The video premiered online on 17 February 2010.

===Synopsis===

Lavigne sings while sitting at the Mad Hatter's tea party, her "echo" appearing in the corner.

The music video opens with Lavigne following a White Rabbit into a forest. As the piano in the soundtrack begins playing, the video briefly cuts to Lavigne's hands playing the notes on a piano. The video returns to Lavigne's character, who trips and falls into a hole near a large tree. Her fall is intercut with shots of Alice (from Burton's film) colliding with objects, including a piano. When Lavigne opens her eyes, she is lying at the bottom of a deep hole, dressed in a black gothic corset dress and stockings imprinted with playing card suits.

When Lavigne climbs out of the hole, she notices a caterpillar crawling past and finds herself in Wonderland. The song enters the chorus, and the video cuts and dissolves between Lavigne's character running through the forest and Lavigne singing and performing the song on the piano. The only Wonderland character to make an appearance at this point is a fleeting glimpse of the Cheshire Cat.

She arrives at a tea party, and the Mad Hatter (Johnny Depp) stands, welcoming her with open arms. The scene is edited with footage of the Mad Hatter from Burton's film. As Lavigne sinks into a chair singing, her lyrical "echo" is visually emphasized with her face quickly dissolving in and out.

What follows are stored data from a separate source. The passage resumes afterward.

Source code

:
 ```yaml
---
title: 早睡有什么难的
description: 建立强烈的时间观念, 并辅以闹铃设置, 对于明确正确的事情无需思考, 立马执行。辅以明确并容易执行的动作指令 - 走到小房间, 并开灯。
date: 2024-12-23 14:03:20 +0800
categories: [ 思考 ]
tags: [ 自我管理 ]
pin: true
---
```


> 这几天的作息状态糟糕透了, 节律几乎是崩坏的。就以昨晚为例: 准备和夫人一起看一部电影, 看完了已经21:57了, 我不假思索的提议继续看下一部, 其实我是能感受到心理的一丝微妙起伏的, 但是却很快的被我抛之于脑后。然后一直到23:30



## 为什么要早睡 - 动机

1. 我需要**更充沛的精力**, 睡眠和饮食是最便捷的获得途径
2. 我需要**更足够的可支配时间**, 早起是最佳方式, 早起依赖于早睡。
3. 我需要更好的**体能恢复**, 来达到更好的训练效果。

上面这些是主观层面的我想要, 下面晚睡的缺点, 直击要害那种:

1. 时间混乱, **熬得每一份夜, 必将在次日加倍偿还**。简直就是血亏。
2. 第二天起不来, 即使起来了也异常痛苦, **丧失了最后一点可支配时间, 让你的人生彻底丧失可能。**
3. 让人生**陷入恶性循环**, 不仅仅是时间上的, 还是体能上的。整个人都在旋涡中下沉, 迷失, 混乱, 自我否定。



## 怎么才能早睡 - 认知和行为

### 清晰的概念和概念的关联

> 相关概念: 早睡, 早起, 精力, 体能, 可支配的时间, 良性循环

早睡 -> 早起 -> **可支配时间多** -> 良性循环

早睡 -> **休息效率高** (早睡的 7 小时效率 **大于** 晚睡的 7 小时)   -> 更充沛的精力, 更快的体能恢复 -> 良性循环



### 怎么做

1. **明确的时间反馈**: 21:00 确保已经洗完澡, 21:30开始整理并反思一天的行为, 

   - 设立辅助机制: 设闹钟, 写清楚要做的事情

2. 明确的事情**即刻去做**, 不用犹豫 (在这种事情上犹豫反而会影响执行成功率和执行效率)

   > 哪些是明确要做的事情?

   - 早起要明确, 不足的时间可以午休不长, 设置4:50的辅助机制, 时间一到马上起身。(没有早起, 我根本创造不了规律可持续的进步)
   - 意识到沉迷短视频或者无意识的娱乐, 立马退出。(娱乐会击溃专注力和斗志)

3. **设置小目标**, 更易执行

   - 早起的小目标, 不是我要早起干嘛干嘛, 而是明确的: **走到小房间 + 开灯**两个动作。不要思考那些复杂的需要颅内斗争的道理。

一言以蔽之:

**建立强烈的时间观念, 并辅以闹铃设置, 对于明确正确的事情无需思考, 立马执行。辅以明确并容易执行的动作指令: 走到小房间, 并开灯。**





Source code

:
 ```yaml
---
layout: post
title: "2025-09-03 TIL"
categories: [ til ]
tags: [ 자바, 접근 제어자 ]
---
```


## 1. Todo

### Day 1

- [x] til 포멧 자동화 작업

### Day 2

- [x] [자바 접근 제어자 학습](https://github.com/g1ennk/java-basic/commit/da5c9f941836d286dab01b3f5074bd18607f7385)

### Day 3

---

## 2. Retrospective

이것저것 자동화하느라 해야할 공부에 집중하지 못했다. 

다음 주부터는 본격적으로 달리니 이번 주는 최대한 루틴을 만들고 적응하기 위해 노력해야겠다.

As the verse ends, Lavigne stands and runs away from the scene. The chorus of the song returns to shots of Lavigne running through the forest, arriving at a piano surrounded by giant mushrooms. The video cuts between shots of Lavigne playing the instrument and singing, eventually showing Lavigne running through a misty copse of bamboo trees. Various scenes from the film are shown in succession, before Lavigne is reintroduced running toward an opening in the forest. As she exits the forest, she is dressed in her normal clothing.

==Live performances==
Lavigne first performed "Alice" on 3 March 2010 during an appearance on The Tonight Show with Jay Leno.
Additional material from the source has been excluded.